Leaving her office in Florida one afternoon in February, in the early weeks of the Trump presidency, E. said she saw US Immigration and Customs Enforcement (ICE) agents rounding up immigrants on a nearby avenue and loading them onto buses.

She had thought that with the protection of parole, she had nothing to fear from ICE. Now, she realized that she could be next. E. felt hunted again, as she had in Nicaragua.

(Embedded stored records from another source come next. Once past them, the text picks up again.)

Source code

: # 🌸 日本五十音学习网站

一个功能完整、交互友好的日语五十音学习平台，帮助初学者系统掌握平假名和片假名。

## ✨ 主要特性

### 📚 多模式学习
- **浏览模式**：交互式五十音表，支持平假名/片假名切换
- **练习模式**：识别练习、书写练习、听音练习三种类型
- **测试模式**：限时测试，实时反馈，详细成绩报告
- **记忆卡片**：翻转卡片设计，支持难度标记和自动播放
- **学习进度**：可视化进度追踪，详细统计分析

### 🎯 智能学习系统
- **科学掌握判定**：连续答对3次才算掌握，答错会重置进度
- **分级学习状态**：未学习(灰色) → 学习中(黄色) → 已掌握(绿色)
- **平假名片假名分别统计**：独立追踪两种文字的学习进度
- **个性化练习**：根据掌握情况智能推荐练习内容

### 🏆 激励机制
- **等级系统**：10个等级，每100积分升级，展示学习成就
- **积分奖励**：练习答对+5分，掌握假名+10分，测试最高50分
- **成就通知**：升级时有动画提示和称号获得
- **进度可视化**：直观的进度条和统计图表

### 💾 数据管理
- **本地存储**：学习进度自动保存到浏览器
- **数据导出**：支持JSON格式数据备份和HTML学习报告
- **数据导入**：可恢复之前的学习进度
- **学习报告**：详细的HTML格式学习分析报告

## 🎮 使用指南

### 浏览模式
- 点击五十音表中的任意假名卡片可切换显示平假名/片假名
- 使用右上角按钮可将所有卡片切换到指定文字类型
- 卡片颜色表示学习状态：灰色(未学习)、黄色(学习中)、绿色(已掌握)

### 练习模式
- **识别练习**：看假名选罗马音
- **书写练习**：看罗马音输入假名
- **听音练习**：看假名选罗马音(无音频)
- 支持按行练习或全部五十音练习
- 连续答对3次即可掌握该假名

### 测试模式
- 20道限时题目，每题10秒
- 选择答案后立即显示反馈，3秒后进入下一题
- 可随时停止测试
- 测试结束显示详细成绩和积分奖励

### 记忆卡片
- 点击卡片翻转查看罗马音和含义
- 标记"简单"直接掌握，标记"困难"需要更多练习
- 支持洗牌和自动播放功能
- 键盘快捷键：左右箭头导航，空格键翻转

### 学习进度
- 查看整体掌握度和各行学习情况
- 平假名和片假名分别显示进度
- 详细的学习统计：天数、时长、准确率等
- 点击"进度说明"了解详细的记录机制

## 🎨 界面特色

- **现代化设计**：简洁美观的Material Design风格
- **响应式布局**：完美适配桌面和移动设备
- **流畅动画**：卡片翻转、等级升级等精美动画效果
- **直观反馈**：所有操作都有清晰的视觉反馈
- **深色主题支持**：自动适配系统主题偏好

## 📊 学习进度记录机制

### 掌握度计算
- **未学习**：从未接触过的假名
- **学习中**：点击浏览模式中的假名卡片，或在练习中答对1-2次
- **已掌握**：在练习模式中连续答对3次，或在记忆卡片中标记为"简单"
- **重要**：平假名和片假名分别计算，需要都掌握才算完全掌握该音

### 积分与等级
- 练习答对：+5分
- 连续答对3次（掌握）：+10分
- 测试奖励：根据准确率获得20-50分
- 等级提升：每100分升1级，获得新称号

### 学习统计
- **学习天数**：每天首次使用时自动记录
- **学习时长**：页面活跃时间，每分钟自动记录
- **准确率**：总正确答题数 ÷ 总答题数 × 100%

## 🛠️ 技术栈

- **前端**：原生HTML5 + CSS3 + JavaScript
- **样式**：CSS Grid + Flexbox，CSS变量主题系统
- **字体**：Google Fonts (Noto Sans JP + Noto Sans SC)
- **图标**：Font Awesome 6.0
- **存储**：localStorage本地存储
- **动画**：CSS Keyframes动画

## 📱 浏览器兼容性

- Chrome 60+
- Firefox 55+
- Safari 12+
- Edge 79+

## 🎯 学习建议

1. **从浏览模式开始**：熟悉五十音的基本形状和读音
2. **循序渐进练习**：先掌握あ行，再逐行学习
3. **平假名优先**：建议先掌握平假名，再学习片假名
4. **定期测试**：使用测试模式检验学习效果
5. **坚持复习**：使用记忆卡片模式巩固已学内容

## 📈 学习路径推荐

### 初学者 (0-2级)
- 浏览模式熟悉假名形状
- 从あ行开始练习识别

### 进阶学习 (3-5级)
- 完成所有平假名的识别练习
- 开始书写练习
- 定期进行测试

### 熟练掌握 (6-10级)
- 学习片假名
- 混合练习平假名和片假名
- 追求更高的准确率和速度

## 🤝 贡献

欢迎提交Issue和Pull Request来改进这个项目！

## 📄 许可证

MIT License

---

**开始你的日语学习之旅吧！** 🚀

“I thought, ‘I can’t stay here,’ and I called some friends in California,” she said.

They told her they thought she’d be safer if she joined them, because California’s sanctuary laws prevent local police from helping ICE with immigration enforcement.

So, E. uprooted once more, arriving in the Bay Area with nothing. She said she slept on friends’ couches until she found the apartment in Concord. And she landed a supermarket job to pay the bills while she looked for work in her field.

But she recently received the DHS letter canceling her parole and her work permit.

The prospect of deportation is terrifying, she said, fighting back tears, because she expects she would be imprisoned, as others have been.

“If you ask me if I fear going back to my country, the answer is ‘yes,’” she said. “I’ve never been scared in my life. I’ve always been strong and brave. But I’ve seen what they’re capable of. I’ve seen people who were tortured, who were held in deplorable conditions. I don’t want to suffer. I don’t want my children to suffer.”

With her immigration lawyer Arya’s help, E. applied for asylum, so, if normal rules apply, it’s unlikely she’ll be deported anytime soon. But Arya said the revocation of parole means the promise of protection has been broken.

“It’s fundamentally unfair,” she said. “It’s not how our immigration system has ever worked. And we’re entering a new era where the government thinks they can do that. And it’s a very scary door to open and walk through.”

For now, E. has plans to furnish the apartment. She should eventually get a work permit through her asylum application. And if she wins the asylum case, as Arya thinks she will, E. will eventually be allowed to bring her children here, though that could be years away.

And she wants to work for a just society, she said, whether for Nicaragua or in the US.

“I want to help,” she said. “That’s what I’ve always done. And one day, I will be doing it again.”

This story first appeared on KQED on June 30, 2025.